What Age Group Are Marlboro Cigarette Ads Aimed At?

Phillip Morris USA's cigarette ads have been targeting the under 18 crowd for years. "Each day, about 4,000 kids in the United States try their first cigarette and an additional 1,000 kids under 18 years of age become new regular, daily smokers," according to the Tobacco-Free Kids campaign.
  1. The Marlboro Brand

    • Kids are the targets.

      Marlboro is the leading brand of cigarettes chosen by children who smoke. Children are more likely to start the habit and are more influenced by advertising and marketing. According to studies by the Federal Trade Commission's Smokeless Tobacco Report 2006, 81.3 percent of youth smokers (12-17) prefer Marlboro, Camel and Newport, three heavily advertised brands, while only 54.1 percent of smokers over age 26 prefer these brands.

    The Cigarette Ads

    • Ads targeted toward kids are prohibited.

      Although cigarette advertising directed toward children is prohibited by a 1998 court-approved agreement, tobacco companies direct the majority of advertising to adult magazines with high youth readership. "The tobacco companies continue to try to hook new generations of customers on their addictive and lethal products because they need to do that for the very survival of their industry," says Dileep G. Bal, MD, and a president of the American Cancer Society.

    The Anit-Smoking Ads

    • Some ads are tricky, they say one thing but send a different message with colors or fun wording.

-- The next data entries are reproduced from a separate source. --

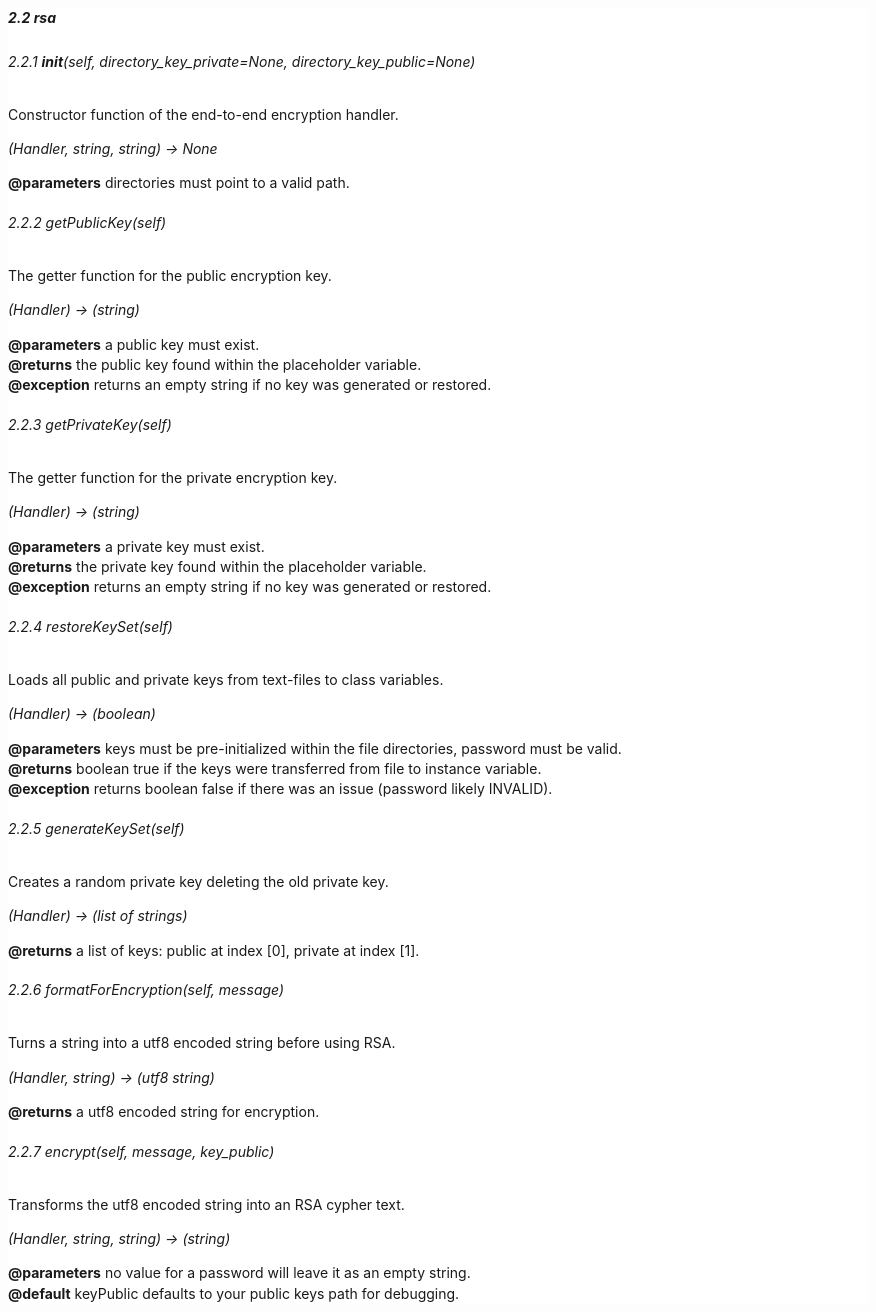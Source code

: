 
##### 2.2 rsa

###### 2.2.1 __init__(self, directory_key_private=None, directory_key_public=None)    
Constructor function of the end-to-end encryption handler.  

*(Handler, string, string) -> None*  

**@parameters** directories must point to a valid path.   

###### 2.2.2 getPublicKey(self)  
The getter function for the public encryption key.  

*(Handler) -> (string)*  

**@parameters** a public key must exist.  
**@returns** the public key found within the placeholder variable.  
**@exception** returns an empty string if no key was generated or restored.  

###### 2.2.3 getPrivateKey(self)  
The getter function for the private encryption key.  

*(Handler) -> (string)*  

**@parameters** a private key must exist.  
**@returns** the private key found within the placeholder variable.  
**@exception** returns an empty string if no key was generated or restored.  

###### 2.2.4 restoreKeySet(self) 
Loads all public and private keys from text-files to class variables. 

*(Handler) -> (boolean)*  

**@parameters** keys must be pre-initialized within the file directories, password must be valid.  
**@returns** boolean true if the keys were transferred from file to instance variable.  
**@exception** returns boolean false if there was an issue (password likely INVALID).  

###### 2.2.5 generateKeySet(self)  
Creates a random private key deleting the old private key.

*(Handler) -> (list of strings)*  

**@returns** a list of keys: public at index [0], private at index [1].  

###### 2.2.6 formatForEncryption(self, message)  
Turns a string into a utf8 encoded string before using RSA.

*(Handler, string) -> (utf8 string)*  

**@returns** a utf8 encoded string for encryption.  

###### 2.2.7 encrypt(self, message, key_public)
Transforms the utf8 encoded string into an RSA cypher text.  

*(Handler, string, string) -> (string)*  

**@parameters** no value for a password will leave it as an empty string.  
**@default** keyPublic defaults to your public keys path for debugging.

      Phillip Morris continues to hook children on smoking. Anti-smoking campaigns claiming to discourage children from smoking actually bombard them with familiar Philip Morris logos and brand names. Opponents of a past Phillip Morris anti-smoking initiative, in which millions of book covers were sent to schools with an anti-smoking message and the company's logo, "charge the covers attempt to link Philip Morris' name more to fun in the snow than to the "don't smoke" message."